Problem statement >> The answer must consist of each line below that contains the string "Fold".

□ □ □ □ □

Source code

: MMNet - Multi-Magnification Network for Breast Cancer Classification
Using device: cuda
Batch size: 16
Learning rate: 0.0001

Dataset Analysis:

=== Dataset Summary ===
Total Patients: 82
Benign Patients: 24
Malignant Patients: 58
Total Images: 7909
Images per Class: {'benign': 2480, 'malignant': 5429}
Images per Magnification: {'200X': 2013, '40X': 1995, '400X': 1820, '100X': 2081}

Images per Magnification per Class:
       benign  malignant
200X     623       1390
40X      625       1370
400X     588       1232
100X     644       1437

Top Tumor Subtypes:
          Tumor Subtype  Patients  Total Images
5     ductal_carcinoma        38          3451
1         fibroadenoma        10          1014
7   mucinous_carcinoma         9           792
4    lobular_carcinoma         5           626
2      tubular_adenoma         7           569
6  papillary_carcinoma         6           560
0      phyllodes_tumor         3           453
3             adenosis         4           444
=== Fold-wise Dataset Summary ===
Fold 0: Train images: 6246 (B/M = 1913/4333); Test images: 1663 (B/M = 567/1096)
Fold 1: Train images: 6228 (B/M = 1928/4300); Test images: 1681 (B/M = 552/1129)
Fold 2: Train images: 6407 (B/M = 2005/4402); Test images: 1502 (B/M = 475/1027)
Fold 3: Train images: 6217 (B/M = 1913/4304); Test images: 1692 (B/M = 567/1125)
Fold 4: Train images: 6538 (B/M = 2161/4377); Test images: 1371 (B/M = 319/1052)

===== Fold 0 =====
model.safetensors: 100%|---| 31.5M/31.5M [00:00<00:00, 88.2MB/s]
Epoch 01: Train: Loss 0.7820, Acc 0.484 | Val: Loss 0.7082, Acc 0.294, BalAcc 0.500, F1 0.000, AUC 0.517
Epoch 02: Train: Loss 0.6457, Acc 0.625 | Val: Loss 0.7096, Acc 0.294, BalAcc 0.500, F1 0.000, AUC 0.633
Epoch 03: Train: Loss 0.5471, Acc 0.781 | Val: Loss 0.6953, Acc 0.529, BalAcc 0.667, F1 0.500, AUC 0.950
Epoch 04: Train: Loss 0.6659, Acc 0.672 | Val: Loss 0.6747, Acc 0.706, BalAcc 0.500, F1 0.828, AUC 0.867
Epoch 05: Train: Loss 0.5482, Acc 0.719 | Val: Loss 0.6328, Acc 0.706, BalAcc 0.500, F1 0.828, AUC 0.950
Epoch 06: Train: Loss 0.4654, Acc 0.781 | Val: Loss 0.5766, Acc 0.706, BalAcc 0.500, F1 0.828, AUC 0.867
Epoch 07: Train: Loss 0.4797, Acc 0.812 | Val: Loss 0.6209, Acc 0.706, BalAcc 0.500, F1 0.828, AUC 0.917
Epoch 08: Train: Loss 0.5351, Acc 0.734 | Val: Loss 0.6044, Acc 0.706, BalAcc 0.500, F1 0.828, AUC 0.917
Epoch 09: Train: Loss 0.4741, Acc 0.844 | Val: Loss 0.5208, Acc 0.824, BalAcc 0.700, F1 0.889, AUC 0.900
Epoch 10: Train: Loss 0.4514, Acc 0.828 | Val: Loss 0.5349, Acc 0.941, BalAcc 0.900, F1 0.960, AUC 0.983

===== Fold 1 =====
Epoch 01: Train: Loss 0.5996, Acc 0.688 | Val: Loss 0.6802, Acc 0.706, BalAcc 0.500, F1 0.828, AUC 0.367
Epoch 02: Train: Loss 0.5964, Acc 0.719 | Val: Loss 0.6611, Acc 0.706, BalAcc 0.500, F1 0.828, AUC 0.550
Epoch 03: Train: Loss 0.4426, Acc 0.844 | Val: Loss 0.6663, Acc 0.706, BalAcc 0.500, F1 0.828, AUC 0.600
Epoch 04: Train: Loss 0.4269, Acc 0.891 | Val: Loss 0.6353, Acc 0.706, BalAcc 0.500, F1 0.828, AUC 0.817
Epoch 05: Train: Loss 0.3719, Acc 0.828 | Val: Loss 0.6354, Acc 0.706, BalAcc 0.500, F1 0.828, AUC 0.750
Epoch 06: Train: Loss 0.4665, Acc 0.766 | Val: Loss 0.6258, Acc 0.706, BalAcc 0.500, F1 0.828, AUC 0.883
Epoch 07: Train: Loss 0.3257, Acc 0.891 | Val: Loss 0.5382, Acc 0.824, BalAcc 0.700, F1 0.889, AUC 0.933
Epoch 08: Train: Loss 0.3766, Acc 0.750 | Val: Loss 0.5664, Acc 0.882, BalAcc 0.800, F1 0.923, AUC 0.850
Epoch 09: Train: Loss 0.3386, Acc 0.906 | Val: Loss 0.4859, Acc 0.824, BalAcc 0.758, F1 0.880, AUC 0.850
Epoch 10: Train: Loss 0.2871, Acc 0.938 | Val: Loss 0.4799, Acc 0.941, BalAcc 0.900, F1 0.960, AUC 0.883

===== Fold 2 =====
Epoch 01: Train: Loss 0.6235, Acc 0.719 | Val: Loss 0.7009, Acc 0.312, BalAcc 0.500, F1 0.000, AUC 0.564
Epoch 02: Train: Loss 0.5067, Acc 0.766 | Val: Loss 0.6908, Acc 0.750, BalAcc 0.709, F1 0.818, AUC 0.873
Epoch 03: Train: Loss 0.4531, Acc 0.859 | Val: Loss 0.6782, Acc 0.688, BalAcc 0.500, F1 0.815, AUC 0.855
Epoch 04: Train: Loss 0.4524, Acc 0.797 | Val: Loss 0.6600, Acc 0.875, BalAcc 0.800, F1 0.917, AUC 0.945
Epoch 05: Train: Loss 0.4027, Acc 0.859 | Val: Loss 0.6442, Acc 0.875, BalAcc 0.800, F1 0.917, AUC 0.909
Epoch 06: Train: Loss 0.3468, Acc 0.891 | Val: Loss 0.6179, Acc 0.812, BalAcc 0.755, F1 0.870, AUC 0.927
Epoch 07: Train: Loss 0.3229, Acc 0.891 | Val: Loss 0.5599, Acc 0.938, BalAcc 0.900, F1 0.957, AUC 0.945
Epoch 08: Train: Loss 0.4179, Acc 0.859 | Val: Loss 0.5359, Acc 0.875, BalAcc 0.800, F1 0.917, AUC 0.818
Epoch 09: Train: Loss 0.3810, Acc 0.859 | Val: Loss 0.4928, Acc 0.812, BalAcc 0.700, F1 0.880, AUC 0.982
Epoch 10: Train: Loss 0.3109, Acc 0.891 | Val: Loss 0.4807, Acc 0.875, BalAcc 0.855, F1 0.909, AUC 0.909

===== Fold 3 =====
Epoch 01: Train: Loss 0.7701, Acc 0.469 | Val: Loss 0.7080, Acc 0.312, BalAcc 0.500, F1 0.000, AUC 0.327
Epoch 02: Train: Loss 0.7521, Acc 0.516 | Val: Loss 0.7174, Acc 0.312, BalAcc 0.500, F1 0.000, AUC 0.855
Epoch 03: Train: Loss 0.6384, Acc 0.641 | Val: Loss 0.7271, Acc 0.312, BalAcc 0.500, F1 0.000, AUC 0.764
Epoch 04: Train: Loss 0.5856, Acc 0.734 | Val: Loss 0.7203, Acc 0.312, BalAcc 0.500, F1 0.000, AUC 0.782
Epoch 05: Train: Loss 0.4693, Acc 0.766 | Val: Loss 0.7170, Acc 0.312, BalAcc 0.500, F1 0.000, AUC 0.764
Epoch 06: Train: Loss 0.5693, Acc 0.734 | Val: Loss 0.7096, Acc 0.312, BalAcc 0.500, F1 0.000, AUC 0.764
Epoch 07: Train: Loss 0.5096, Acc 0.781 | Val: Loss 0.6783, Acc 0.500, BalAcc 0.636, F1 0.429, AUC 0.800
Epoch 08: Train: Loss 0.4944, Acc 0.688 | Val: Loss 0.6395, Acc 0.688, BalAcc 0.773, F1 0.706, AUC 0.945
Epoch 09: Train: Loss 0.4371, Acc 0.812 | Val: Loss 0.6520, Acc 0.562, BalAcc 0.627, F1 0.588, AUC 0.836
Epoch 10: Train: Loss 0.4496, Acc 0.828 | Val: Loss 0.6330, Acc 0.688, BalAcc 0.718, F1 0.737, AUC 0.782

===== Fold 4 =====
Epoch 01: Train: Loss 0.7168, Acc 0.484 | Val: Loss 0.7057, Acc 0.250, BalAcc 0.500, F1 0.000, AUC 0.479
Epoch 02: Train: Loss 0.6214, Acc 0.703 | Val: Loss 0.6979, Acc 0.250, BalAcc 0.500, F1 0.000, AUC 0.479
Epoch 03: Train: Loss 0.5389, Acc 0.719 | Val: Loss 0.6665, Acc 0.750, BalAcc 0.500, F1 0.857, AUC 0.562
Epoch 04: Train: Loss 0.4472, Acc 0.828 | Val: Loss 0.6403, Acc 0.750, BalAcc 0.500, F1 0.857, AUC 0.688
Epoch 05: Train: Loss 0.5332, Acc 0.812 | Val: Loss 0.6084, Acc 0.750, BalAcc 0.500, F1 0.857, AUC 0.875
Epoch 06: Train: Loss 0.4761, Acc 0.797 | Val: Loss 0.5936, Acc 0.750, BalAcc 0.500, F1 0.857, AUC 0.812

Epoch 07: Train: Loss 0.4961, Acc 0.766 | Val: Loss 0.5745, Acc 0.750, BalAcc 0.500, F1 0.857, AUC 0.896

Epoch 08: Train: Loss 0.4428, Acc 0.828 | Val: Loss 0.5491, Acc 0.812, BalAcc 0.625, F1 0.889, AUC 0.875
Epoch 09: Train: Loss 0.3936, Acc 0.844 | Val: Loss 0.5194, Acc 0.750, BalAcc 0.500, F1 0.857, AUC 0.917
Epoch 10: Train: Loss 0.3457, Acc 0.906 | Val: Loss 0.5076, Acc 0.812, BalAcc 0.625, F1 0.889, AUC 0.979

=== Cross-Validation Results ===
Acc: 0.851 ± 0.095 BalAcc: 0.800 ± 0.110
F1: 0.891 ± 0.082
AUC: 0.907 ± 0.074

□ □ □ □ □

Task solution >>
=== Fold-wise Dataset Summary ===
Fold 0: Train images: 6246 (B/M = 1913/4333); Test images: 1663 (B/M = 567/1096)
Fold 1: Train images: 6228 (B/M = 1928/4300); Test images: 1681 (B/M = 552/1129)
Fold 2: Train images: 6407 (B/M = 2005/4402); Test images: 1502 (B/M = 475/1027)
Fold 3: Train images: 6217 (B/M = 1913/4304); Test images: 1692 (B/M = 567/1125)
Fold 4: Train images: 6538 (B/M = 2161/4377); Test images: 1371 (B/M = 319/1052)
===== Fold 0 =====
===== Fold 1 =====
===== Fold 2 =====
===== Fold 3 =====
===== Fold 4 =====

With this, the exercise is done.